SUPPLIED ENTRIES —
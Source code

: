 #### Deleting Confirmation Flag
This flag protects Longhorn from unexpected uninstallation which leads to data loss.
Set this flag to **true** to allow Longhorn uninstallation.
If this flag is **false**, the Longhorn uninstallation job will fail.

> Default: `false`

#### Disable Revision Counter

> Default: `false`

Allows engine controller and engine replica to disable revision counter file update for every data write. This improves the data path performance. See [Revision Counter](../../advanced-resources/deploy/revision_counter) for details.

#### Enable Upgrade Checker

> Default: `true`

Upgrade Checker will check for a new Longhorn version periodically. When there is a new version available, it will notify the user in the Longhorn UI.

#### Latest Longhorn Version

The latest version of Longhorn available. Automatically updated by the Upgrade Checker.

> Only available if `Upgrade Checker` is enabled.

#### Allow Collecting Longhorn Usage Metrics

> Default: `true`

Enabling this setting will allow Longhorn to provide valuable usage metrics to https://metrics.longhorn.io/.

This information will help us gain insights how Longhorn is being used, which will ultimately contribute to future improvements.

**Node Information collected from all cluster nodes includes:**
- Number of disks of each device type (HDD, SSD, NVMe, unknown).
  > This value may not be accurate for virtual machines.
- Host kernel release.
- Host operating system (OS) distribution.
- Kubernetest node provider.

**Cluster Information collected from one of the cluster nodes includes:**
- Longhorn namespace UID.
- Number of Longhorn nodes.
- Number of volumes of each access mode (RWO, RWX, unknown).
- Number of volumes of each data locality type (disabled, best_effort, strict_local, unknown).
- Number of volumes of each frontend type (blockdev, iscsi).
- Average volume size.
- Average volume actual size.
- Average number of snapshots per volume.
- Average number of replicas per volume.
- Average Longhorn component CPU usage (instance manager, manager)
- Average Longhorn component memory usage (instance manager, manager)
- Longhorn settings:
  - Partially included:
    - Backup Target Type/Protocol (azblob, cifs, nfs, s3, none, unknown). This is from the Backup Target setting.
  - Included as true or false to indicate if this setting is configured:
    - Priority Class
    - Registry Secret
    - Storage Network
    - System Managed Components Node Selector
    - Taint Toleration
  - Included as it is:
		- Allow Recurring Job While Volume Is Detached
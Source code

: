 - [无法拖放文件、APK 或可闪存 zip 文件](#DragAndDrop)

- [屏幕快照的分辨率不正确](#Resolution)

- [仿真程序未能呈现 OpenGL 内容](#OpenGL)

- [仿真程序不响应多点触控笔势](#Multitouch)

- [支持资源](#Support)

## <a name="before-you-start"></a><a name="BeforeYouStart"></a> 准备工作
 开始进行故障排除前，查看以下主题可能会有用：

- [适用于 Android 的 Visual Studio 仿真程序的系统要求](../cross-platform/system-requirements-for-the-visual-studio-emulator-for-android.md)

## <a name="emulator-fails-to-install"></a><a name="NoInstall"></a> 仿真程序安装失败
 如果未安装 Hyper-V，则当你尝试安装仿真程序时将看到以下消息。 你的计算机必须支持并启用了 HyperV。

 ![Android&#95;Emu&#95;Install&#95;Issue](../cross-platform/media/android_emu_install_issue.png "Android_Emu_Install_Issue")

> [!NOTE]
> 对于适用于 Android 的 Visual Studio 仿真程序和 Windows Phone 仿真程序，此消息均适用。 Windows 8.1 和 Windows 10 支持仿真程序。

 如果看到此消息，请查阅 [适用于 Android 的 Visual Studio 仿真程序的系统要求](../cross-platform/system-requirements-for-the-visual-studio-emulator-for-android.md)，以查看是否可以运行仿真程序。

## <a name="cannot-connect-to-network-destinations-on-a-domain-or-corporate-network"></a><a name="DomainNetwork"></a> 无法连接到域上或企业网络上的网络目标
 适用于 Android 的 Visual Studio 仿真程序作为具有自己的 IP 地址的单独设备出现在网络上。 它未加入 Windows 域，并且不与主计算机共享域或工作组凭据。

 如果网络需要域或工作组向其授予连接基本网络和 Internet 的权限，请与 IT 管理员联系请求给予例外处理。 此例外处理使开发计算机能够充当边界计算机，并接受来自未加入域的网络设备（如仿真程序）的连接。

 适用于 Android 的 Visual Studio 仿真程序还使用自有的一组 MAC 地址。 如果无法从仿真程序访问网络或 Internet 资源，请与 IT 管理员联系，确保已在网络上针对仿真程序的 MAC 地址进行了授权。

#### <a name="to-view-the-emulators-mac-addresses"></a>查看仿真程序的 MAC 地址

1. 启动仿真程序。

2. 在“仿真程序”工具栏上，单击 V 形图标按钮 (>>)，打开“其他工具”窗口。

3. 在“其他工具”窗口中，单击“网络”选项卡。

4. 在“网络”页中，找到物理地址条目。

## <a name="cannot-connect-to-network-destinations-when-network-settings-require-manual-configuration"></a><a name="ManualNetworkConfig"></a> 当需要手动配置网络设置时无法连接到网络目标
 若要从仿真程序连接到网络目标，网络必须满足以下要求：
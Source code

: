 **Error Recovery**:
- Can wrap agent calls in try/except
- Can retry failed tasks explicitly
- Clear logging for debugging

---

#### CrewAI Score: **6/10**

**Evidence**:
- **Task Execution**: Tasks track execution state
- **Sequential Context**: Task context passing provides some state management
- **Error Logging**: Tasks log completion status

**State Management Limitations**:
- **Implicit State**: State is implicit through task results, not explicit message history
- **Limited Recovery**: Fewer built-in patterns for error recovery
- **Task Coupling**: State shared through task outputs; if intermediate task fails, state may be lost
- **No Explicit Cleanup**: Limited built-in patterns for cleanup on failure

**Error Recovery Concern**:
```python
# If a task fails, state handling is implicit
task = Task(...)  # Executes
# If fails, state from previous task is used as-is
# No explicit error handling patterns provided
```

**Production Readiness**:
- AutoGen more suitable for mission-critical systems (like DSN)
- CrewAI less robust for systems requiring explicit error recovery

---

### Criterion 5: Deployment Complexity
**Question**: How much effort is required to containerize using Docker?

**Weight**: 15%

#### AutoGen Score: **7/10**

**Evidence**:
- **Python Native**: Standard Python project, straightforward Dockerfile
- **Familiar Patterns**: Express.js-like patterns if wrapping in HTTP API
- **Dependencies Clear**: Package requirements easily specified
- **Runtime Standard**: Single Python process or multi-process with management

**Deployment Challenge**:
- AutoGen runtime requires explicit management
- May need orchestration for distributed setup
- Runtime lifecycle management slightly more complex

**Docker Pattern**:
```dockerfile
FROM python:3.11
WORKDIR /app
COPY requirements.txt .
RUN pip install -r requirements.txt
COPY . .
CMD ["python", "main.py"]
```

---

TO DO — Would you please return all lines of the data that include the word "Standard"?

EXERCISE RESPONSE —
- **Python Native**: Standard Python project, straightforward Dockerfile
- **Runtime Standard**: Single Python process or multi-process with management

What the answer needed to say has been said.